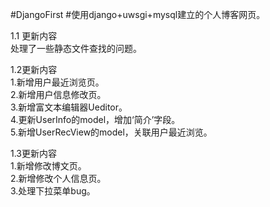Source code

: #DjangoFirst
#使用django+uwsgi+mysql建立的个人博客网页。

1.1 更新内容  
处理了一些静态文件查找的问题。

1.2更新内容  
1.新增用户最近浏览页。  
2.新增用户信息修改页。  
3.新增富文本编辑器Ueditor。  
4.更新UserInfo的model，增加‘简介’字段。  
5.新增UserRecView的model，关联用户最近浏览。 

1.3更新内容  
1.新增修改博文页。  
2.新增修改个人信息页。  
3.处理下拉菜单bug。  
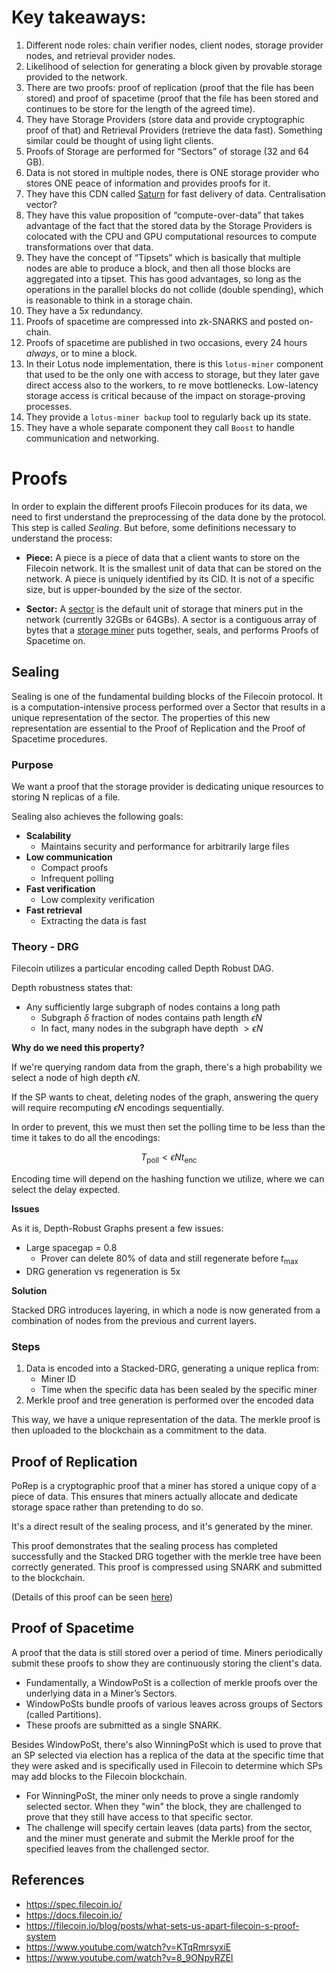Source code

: # Key takeaways:

1. Different node roles: chain verifier nodes, client nodes, storage provider nodes, and retrieval provider nodes.
2. Likelihood of selection for generating a block given by provable storage provided to the network.
3. There are two proofs: proof of replication (proof that the file has been stored) and proof of spacetime (proof that the file has been stored and continues to be store for the length of the agreed time).
4. They have Storage Providers (store data and provide cryptographic proof of that) and Retrieval Providers (retrieve the data fast). Something similar could be thought of using light clients.
5. Proofs of Storage are performed for “Sectors” of storage (32 and 64 GB).
6. Data is not stored in multiple nodes, there is ONE storage provider who stores ONE peace of information and provides proofs for it.
7. They have this CDN called [Saturn](https://saturn.tech/) for fast delivery of data. Centralisation vector?
8. They have this value proposition of “compute-over-data” that takes advantage of the fact that the stored data by the Storage Providers is colocated with the CPU and GPU computational resources to compute transformations over that data.
9. They have the concept of “Tipsets” which is basically that multiple nodes are able to produce a block, and then all those blocks are aggregated into a tipset. This has good advantages, so long as the operations in the parallel blocks do not collide (double spending), which is reasonable to think in a storage chain.
10. They have a 5x redundancy.
11. Proofs of spacetime are compressed into zk-SNARKS and posted on-chain.
12. Proofs of spacetime are published in two occasions, every 24 hours _always_, or to mine a block.
13. In their Lotus node implementation, there is this `lotus-miner` component that used to be the only one with access to storage, but they later gave direct access also to the workers, to re move bottlenecks. Low-latency storage access is critical because of the impact on storage-proving processes.
14. They provide a `lotus-miner backup` tool to regularly back up its state.
15. They have a whole separate component they call `Boost` to handle communication and networking.

# Proofs

In order to explain the different proofs Filecoin produces for its data, we need to first understand the preprocessing of the data done by the protocol. This step is called _Sealing_. But before, some definitions necessary to understand the process:

- **Piece:** A piece is a piece of data that a client wants to store on the Filecoin network. It is the smallest unit of data that can be stored on the network. A piece is uniquely identified by its CID. It is not of a specific size, but is upper-bounded by the size of the sector.

- **Sector:** A [sector](https://spec.filecoin.io/#section-systems.filecoin_mining.sector "Sector") is the default unit of storage that miners put in the network (currently 32GBs or 64GBs). A sector is a contiguous array of bytes that a [storage miner](https://spec.filecoin.io/#section-glossary.storage-miner-actor "Glossary") puts together, seals, and performs Proofs of Spacetime on.

## Sealing

Sealing is one of the fundamental building blocks of the Filecoin protocol. It is a computation-intensive process performed over a Sector that results in a unique representation of the sector. The properties of this new representation are essential to the Proof of Replication and the Proof of Spacetime procedures.

### Purpose

We want a proof that the storage provider is dedicating unique resources to storing N replicas of a file.

Sealing also achieves the following goals:

- **Scalability**
  - Maintains security and performance for arbitrarily large files
- **Low communication**
  - Compact proofs
  - Infrequent polling
- **Fast verification**
  - Low complexity verification
- **Fast retrieval**
  - Extracting the data is fast

### Theory - DRG

Filecoin utilizes a particular encoding called Depth Robust DAG.

Depth robustness states that:

- Any sufficiently large subgraph of nodes contains a long path
  - Subgraph $\delta$ fraction of nodes contains path length $\epsilon N$
  - In fact, many nodes in the subgraph have depth $>\epsilon N$

**Why do we need this property?**

If we're querying random data from the graph, there's a high probability we select a node of high depth $\epsilon N$.

If the SP wants to cheat, deleting nodes of the graph, answering the query will require recomputing $\epsilon N$ encodings sequentially.

In order to prevent, this we must then set the polling time to be less than the time it takes to do all the encodings:

$$
T_\text{poll} < \epsilon N t_\text{enc}
$$

Encoding time will depend on the hashing function we utilize, where we can select the delay expected.

**Issues**

As it is, Depth-Robust Graphs present a few issues:

- Large spacegap = 0.8
  - Prover can delete 80% of data and still regenerate before $t_\text{max}$
- DRG generation vs regeneration is 5x

**Solution**

Stacked DRG introduces layering, in which a node is now generated from a combination of nodes from the previous and current layers.

### Steps

1. Data is encoded into a Stacked-DRG, generating a unique replica from:
   - Miner ID
   - Time when the specific data has been sealed by the specific miner
2. Merkle proof and tree generation is performed over the encoded data

This way, we have a unique representation of the data. The merkle proof is then uploaded to the blockchain as a commitment to the data.

## Proof of Replication

PoRep is a cryptographic proof that a miner has stored a unique copy of a piece of data. This ensures that miners actually allocate and dedicate storage space rather than pretending to do so.

It's a direct result of the sealing process, and it's generated by the miner.

This proof demonstrates that the sealing process has completed successfully and the Stacked DRG together with the merkle tree have been correctly generated. This proof is compressed using SNARK and submitted to the blockchain.

(Details of this proof can be seen [here](https://spec.filecoin.io/#section-algorithms.sdr.proving))

## Proof of Spacetime

A proof that the data is still stored over a period of time. Miners periodically submit these proofs to show they are continuously storing the client's data.

- Fundamentally, a WindowPoSt is a collection of merkle proofs over the underlying data in a Miner’s Sectors.
- WindowPoSts bundle proofs of various leaves across groups of Sectors (called Partitions).
- These proofs are submitted as a single SNARK.

Besides WindowPoSt, there's also WinningPoSt which is used to prove that an SP selected via election has a replica of the data at the specific time that they were asked and is specifically used in Filecoin to determine which SPs may add blocks to the Filecoin blockchain.

- For WinningPoSt, the miner only needs to prove a single randomly selected sector. When they "win" the block, they are challenged to prove that they still have access to that specific sector.
- The challenge will specify certain leaves (data parts) from the sector, and the miner must generate and submit the Merkle proof for the specified leaves from the challenged sector.

## References

- https://spec.filecoin.io/
- https://docs.filecoin.io/
- https://filecoin.io/blog/posts/what-sets-us-apart-filecoin-s-proof-system
- https://www.youtube.com/watch?v=KTqRmrsyxiE
- https://www.youtube.com/watch?v=8_9ONpyRZEI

■ **TASK GOAL**:
Show every line of the records above that contains the word "compressed".

■ **EXPECTED ANSWER**:
11. Proofs of spacetime are compressed into zk-SNARKS and posted on-chain.
This proof demonstrates that the sealing process has completed successfully and the Stacked DRG together with the merkle tree have been correctly generated. This proof is compressed using SNARK and submitted to the blockchain.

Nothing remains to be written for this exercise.